Question 3 True / False
A 2-category is equivalent to a double category because both structures have objects, morphisms between objects, and morphisms between morphisms.
TTrue
FFalse
Answer: False
A 2-category has one kind of 1-cell (morphism between objects), and 2-cells are morphisms between those 1-cells. A double category has two distinct kinds of 1-cells — horizontal morphisms and vertical morphisms — which can compose independently, plus 2-cells that are squares with all four boundary types. The structures are genuinely different: Cat is naturally a 2-category, while the category of spans or of rings with bimodules is naturally a double category. The distinction matters for applications in topology, algebra, and theoretical computer science.
Question 4 True / False
In a strict 2-category, the interchange law must be explicitly imposed as an independent axiom, not derived from the associativity and unit laws for 1-cell and 2-cell composition.
TTrue
FFalse
Answer: True
The axioms of a strict 2-category include: (i) associativity and units for 1-cell composition, (ii) associativity and units for vertical composition of 2-cells (making each Hom(A, B) a category), and (iii) the interchange law relating vertical and horizontal composition. Each is independent. In Cat, the interchange law can be verified from the definition of horizontal composition (whiskering) and naturality — but this verification shows it holds in Cat, not that it follows from the abstract axioms. An abstract 2-category that violates the interchange law would be internally inconsistent.
Question 5 Short Answer
Explain in your own words what the interchange law requires and why it cannot be derived from the other axioms of a 2-category.
Think about your answer, then reveal below.
Model answer: The interchange law says that composing four 2-cells arranged in a 2×2 grid gives the same answer regardless of order: (β₂ ∘ β₁) ★ (α₂ ∘ α₁) = (β₂ ★ α₂) ∘ (β₁ ★ α₁). You can either compose rows first (two vertical composites) then compose those horizontally, or compose columns first (two horizontal composites) then compose those vertically — the result must agree. This is a coherence condition between two independent composition operations. It cannot be derived from the other axioms because those axioms govern each composition operation in isolation, saying nothing about how they interact when applied in succession.
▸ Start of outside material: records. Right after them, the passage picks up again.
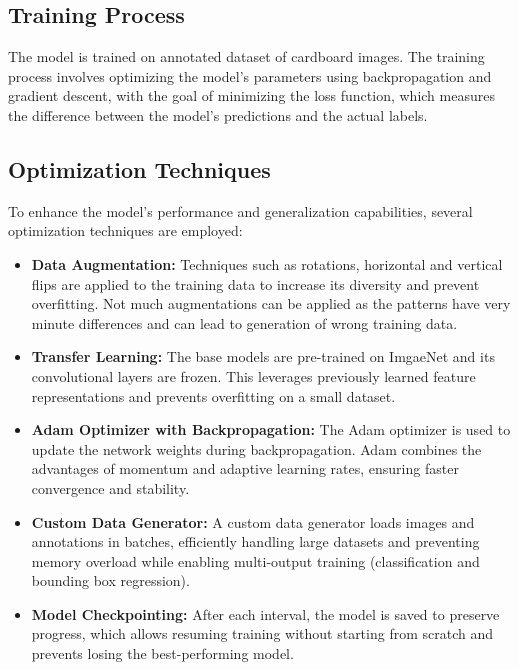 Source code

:\subsection{Training Process}
The model is trained on annotated dataset of cardboard images. The training process involves optimizing the model's parameters using backpropagation and gradient descent, with the goal of minimizing the loss function, which measures the difference between the model's predictions and the actual labels.

\subsection{Optimization Techniques}
To enhance the model's performance and generalization capabilities, several optimization techniques are employed:

\begin{itemize}
	\item \textbf{Data Augmentation:}
	Techniques such as rotations, horizontal and vertical flips are applied to the training data to increase its diversity and prevent overfitting. Not much augmentations can be applied as the patterns have very minute differences and can lead to generation of wrong training data.
	\item \textbf{Transfer Learning: } The base models are pre-trained on ImgaeNet and its convolutional layers are frozen. This leverages previously learned feature representations and prevents overfitting on a small dataset.
	\item \textbf{Adam Optimizer with Backpropagation: }
	The Adam optimizer is used to update the network weights during backpropagation. Adam combines the advantages of momentum and adaptive learning rates, ensuring faster convergence and stability.
	\item \textbf{Custom Data Generator: }
	A custom data generator loads images and annotations in batches, efficiently handling large datasets and preventing memory overload while enabling multi-output training (classification and bounding box regression).
	\item \textbf{Model Checkpointing:}
	After each interval, the model is saved to preserve progress, which allows resuming training without starting from scratch and prevents losing the best-performing model.
	
	
\end{itemize}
The interchange law is analogous to the exchange rule in logic or the Eckmann-Hilton argument in higher algebra: when two binary operations interact on the same set of elements, their interaction must be constrained for the structure to be well-behaved. In Cat, you can verify the interchange law explicitly using the definition of whiskering and naturality squares. In an abstract 2-category, there is no such reduction — it must stand as an axiom. Violation would mean the order of applying vertical then horizontal (or vice versa) composition produces different 2-cells, making the structure incoherent.